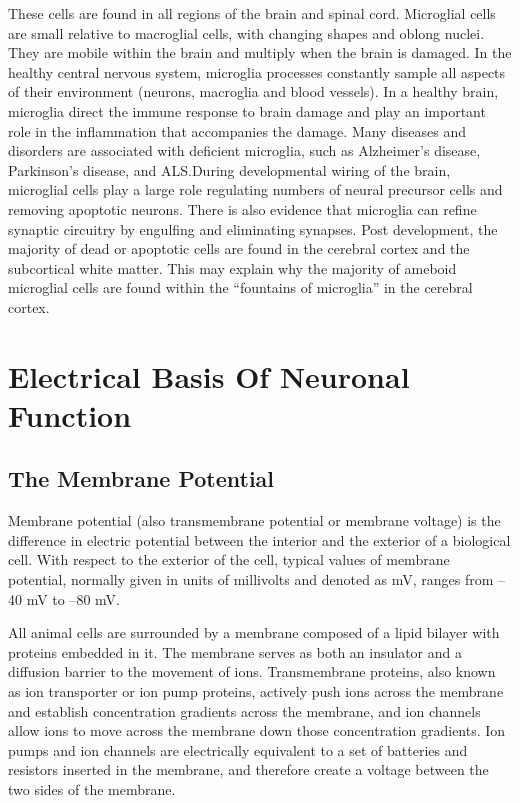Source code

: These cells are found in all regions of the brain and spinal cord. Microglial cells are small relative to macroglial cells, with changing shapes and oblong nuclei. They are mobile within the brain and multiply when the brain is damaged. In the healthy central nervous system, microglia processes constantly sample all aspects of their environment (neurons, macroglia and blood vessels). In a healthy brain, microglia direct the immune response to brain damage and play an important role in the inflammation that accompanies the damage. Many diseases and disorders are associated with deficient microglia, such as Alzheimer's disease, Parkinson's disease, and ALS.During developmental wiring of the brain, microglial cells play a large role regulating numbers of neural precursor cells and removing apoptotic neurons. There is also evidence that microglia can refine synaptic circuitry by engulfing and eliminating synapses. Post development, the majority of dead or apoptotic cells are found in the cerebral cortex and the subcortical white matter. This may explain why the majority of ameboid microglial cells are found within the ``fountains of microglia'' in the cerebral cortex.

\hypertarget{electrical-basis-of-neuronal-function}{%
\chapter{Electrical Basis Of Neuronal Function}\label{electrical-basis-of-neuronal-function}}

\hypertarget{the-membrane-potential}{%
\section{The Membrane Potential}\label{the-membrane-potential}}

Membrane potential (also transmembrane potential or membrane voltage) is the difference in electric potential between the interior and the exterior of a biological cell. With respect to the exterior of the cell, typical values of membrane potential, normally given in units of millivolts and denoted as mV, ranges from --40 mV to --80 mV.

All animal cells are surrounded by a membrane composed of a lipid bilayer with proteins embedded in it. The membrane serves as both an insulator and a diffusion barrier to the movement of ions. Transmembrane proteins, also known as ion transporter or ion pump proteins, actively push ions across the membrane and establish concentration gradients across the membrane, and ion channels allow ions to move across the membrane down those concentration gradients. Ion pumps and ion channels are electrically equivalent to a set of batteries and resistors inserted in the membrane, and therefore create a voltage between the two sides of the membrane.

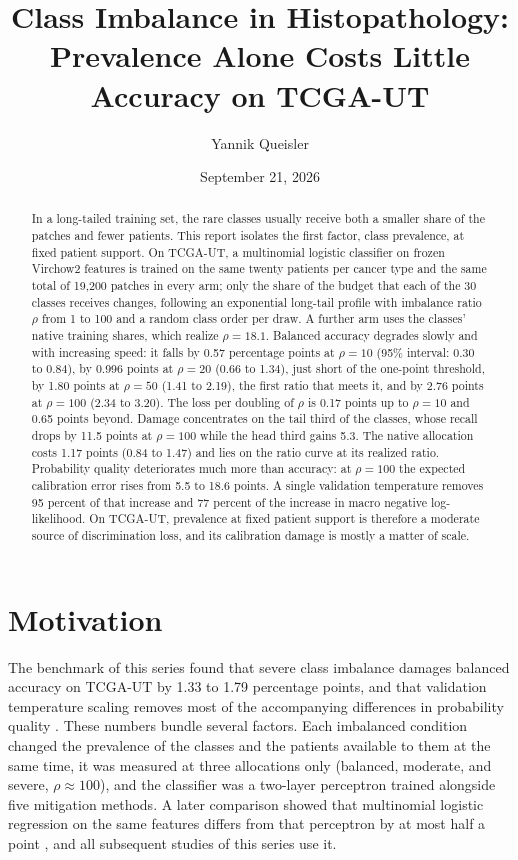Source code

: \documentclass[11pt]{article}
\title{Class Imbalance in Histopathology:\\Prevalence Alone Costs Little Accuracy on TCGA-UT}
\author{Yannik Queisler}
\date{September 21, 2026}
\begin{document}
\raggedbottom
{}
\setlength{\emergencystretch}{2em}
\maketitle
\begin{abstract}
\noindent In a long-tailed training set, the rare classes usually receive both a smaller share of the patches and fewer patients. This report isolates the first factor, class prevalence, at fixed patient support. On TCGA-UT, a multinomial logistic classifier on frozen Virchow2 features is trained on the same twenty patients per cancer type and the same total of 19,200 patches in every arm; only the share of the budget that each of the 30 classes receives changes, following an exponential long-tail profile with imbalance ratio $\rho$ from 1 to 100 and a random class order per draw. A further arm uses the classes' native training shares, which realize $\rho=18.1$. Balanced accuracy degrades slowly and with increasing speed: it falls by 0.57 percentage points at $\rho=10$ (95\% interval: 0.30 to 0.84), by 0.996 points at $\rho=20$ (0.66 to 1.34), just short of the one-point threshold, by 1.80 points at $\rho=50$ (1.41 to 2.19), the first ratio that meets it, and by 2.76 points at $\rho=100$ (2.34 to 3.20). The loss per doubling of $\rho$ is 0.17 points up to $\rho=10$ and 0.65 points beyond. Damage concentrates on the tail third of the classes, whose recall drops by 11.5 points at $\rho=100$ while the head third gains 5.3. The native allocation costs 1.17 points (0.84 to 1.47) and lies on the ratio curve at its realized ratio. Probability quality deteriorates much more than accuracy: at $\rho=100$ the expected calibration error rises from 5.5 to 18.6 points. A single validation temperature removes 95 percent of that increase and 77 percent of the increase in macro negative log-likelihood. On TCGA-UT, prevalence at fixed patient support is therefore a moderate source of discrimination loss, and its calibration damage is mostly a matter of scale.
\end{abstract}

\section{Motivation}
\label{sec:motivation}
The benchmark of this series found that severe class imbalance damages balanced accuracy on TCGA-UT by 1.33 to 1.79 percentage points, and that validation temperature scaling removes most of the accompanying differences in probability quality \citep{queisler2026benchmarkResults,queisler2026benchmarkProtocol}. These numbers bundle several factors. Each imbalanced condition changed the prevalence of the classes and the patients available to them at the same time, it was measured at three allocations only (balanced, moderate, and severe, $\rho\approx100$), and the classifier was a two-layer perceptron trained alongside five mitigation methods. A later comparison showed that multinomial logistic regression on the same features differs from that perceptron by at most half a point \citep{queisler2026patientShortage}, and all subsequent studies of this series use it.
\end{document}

========================

**Task instructions:** Repeat the material line for line. Pictures stay out of the copy.

**Task solution:**
Source code

: These cells are found in all regions of the brain and spinal cord. Microglial cells are small relative to macroglial cells, with changing shapes and oblong nuclei. They are mobile within the brain and multiply when the brain is damaged. In the healthy central nervous system, microglia processes constantly sample all aspects of their environment (neurons, macroglia and blood vessels). In a healthy brain, microglia direct the immune response to brain damage and play an important role in the inflammation that accompanies the damage. Many diseases and disorders are associated with deficient microglia, such as Alzheimer's disease, Parkinson's disease, and ALS.During developmental wiring of the brain, microglial cells play a large role regulating numbers of neural precursor cells and removing apoptotic neurons. There is also evidence that microglia can refine synaptic circuitry by engulfing and eliminating synapses. Post development, the majority of dead or apoptotic cells are found in the cerebral cortex and the subcortical white matter. This may explain why the majority of ameboid microglial cells are found within the ``fountains of microglia'' in the cerebral cortex.

\hypertarget{electrical-basis-of-neuronal-function}{%
\chapter{Electrical Basis Of Neuronal Function}\label{electrical-basis-of-neuronal-function}}

\hypertarget{the-membrane-potential}{%
\section{The Membrane Potential}\label{the-membrane-potential}}

Membrane potential (also transmembrane potential or membrane voltage) is the difference in electric potential between the interior and the exterior of a biological cell. With respect to the exterior of the cell, typical values of membrane potential, normally given in units of millivolts and denoted as mV, ranges from --40 mV to --80 mV.

All animal cells are surrounded by a membrane composed of a lipid bilayer with proteins embedded in it. The membrane serves as both an insulator and a diffusion barrier to the movement of ions. Transmembrane proteins, also known as ion transporter or ion pump proteins, actively push ions across the membrane and establish concentration gradients across the membrane, and ion channels allow ions to move across the membrane down those concentration gradients. Ion pumps and ion channels are electrically equivalent to a set of batteries and resistors inserted in the membrane, and therefore create a voltage between the two sides of the membrane.

Source code

: \documentclass[11pt]{article}
\title{Class Imbalance in Histopathology:\\Prevalence Alone Costs Little Accuracy on TCGA-UT}
\author{Yannik Queisler}
\date{September 21, 2026}
\begin{document}
\raggedbottom
{}
\setlength{\emergencystretch}{2em}
\maketitle
\begin{abstract}
\noindent In a long-tailed training set, the rare classes usually receive both a smaller share of the patches and fewer patients. This report isolates the first factor, class prevalence, at fixed patient support. On TCGA-UT, a multinomial logistic classifier on frozen Virchow2 features is trained on the same twenty patients per cancer type and the same total of 19,200 patches in every arm; only the share of the budget that each of the 30 classes receives changes, following an exponential long-tail profile with imbalance ratio $\rho$ from 1 to 100 and a random class order per draw. A further arm uses the classes' native training shares, which realize $\rho=18.1$. Balanced accuracy degrades slowly and with increasing speed: it falls by 0.57 percentage points at $\rho=10$ (95\% interval: 0.30 to 0.84), by 0.996 points at $\rho=20$ (0.66 to 1.34), just short of the one-point threshold, by 1.80 points at $\rho=50$ (1.41 to 2.19), the first ratio that meets it, and by 2.76 points at $\rho=100$ (2.34 to 3.20). The loss per doubling of $\rho$ is 0.17 points up to $\rho=10$ and 0.65 points beyond. Damage concentrates on the tail third of the classes, whose recall drops by 11.5 points at $\rho=100$ while the head third gains 5.3. The native allocation costs 1.17 points (0.84 to 1.47) and lies on the ratio curve at its realized ratio. Probability quality deteriorates much more than accuracy: at $\rho=100$ the expected calibration error rises from 5.5 to 18.6 points. A single validation temperature removes 95 percent of that increase and 77 percent of the increase in macro negative log-likelihood. On TCGA-UT, prevalence at fixed patient support is therefore a moderate source of discrimination loss, and its calibration damage is mostly a matter of scale.
\end{abstract}

\section{Motivation}
\label{sec:motivation}
The benchmark of this series found that severe class imbalance damages balanced accuracy on TCGA-UT by 1.33 to 1.79 percentage points, and that validation temperature scaling removes most of the accompanying differences in probability quality \citep{queisler2026benchmarkResults,queisler2026benchmarkProtocol}. These numbers bundle several factors. Each imbalanced condition changed the prevalence of the classes and the patients available to them at the same time, it was measured at three allocations only (balanced, moderate, and severe, $\rho\approx100$), and the classifier was a two-layer perceptron trained alongside five mitigation methods. A later comparison showed that multinomial logistic regression on the same features differs from that perceptron by at most half a point \citep{queisler2026patientShortage}, and all subsequent studies of this series use it.
\end{document}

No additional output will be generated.